Editor’s note: I wrote a firsthand account on joint replacement in a three-part series that was published in July 2011. This is the second follow-up story to that series. I also wrote a one-year anniversary story in May.
Bicycling has replaced running in my life.
About five years ago, I learned that I would need hip replacement. While most people need joint replacement because of osteoarthritis, trauma or illness, I needed one because it was congenital. My hips didn’t form correctly, and this happens in about one of every 1,000 births.
Dr. Kelly Hendricks, a Kansas University orthopedic surgeon, estimated I would need surgery in one to five years on both my right and left hip. He said I could bicycle, swim or walk, but no more running because it would be hard on the joints and would accelerate the time I would need surgery.
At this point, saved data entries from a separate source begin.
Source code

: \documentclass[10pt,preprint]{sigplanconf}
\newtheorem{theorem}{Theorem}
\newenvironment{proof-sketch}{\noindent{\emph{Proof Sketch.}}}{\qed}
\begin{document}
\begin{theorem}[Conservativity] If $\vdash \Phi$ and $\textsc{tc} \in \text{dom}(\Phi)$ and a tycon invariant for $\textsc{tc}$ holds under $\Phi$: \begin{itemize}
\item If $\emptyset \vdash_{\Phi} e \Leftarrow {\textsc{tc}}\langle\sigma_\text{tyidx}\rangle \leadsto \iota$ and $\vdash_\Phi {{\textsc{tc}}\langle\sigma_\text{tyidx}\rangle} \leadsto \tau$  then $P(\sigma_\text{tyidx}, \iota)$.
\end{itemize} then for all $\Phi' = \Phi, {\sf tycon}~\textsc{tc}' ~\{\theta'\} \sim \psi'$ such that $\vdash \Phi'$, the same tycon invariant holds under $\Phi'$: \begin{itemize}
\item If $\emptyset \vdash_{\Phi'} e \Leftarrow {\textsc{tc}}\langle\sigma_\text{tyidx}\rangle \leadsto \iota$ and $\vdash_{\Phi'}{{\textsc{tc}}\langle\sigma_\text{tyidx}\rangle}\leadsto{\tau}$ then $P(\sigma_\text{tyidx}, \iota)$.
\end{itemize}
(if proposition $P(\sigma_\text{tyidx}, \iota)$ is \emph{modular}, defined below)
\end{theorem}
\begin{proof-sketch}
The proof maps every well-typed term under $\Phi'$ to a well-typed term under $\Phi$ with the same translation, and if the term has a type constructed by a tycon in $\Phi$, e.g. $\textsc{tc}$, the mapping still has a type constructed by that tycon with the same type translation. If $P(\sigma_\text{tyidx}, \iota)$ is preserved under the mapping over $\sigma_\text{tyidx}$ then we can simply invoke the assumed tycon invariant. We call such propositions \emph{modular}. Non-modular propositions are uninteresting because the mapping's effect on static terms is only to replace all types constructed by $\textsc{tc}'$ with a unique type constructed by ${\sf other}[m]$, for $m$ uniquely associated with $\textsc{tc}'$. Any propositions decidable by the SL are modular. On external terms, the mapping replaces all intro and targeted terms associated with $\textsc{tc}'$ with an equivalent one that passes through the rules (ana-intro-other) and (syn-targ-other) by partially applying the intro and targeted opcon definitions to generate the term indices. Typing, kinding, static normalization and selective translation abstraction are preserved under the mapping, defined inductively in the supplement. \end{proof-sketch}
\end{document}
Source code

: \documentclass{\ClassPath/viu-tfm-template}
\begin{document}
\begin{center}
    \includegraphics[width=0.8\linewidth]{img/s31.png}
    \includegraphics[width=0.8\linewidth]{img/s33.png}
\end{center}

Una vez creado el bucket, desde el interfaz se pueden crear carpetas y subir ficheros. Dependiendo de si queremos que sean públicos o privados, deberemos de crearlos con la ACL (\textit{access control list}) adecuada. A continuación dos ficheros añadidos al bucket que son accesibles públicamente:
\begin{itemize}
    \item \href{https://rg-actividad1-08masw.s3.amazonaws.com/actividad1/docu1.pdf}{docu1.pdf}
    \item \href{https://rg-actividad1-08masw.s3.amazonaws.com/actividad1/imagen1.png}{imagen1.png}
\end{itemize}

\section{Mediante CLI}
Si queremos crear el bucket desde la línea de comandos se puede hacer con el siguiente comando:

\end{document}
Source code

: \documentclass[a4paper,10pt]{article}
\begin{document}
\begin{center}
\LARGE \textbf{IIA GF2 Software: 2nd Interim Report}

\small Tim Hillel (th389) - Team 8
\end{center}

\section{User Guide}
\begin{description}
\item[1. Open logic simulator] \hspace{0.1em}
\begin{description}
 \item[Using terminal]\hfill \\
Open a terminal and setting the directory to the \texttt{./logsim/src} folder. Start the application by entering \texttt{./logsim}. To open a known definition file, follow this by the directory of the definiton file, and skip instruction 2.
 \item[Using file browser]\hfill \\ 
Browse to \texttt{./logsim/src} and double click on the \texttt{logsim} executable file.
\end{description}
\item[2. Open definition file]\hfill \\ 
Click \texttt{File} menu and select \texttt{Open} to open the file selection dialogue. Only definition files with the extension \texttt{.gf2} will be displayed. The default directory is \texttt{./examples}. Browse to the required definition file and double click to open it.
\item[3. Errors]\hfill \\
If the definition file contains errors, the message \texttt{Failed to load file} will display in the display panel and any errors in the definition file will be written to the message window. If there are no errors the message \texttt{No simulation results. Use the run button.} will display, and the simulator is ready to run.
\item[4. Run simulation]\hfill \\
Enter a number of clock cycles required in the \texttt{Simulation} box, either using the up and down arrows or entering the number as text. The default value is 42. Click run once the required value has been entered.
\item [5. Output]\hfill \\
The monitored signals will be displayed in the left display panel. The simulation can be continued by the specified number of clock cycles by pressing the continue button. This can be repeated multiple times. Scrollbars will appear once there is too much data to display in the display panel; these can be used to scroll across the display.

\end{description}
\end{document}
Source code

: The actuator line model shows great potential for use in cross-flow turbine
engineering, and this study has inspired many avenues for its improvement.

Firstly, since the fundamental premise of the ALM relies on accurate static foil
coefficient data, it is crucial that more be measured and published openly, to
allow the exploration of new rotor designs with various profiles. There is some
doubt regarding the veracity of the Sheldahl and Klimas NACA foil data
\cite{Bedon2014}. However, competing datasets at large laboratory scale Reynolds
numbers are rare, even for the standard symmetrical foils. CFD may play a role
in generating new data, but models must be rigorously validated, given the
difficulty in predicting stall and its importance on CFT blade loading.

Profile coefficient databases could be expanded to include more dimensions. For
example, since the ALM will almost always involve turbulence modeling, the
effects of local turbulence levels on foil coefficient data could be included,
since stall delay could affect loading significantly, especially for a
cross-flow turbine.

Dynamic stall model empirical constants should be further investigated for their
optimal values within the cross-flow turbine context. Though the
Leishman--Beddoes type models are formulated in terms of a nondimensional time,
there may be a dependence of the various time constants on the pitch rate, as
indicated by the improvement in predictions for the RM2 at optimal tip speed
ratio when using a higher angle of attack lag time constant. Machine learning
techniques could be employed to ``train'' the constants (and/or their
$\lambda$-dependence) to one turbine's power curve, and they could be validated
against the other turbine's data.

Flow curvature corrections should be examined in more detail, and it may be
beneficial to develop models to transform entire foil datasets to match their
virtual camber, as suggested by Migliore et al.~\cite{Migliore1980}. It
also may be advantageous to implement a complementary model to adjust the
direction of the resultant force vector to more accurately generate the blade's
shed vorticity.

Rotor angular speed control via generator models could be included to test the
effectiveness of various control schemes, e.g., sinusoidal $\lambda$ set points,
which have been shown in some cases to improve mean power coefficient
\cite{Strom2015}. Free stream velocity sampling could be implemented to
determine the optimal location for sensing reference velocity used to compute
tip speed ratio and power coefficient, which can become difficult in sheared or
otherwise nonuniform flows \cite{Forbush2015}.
No more running for a lifelong runner was difficult advice to digest. Yes, there were tears, and I thought, “Why me? Why not somebody who doesn’t like to run?” But, I followed his advice and went on walks instead of runs to stay in shape.
I also dusted off a mountain bicycle, bought a helmet and started venturing out. I had forgotten how much fun bicycling could be. As a kid, I used to pedal around our farm and up and down nearby dirt roads. In high school, my younger brother and I would go on long adventures, which we still talk about.
I mainly rode the mountain bicycle up and down the South Lawrence Trafficway bicycle path because it’s a safe and scenic 23-mile route from my house, and I found myself going on rides more often as the pain worsened. Bicycling actually helped my joint pain, so I rode up until a few days before my surgery both times.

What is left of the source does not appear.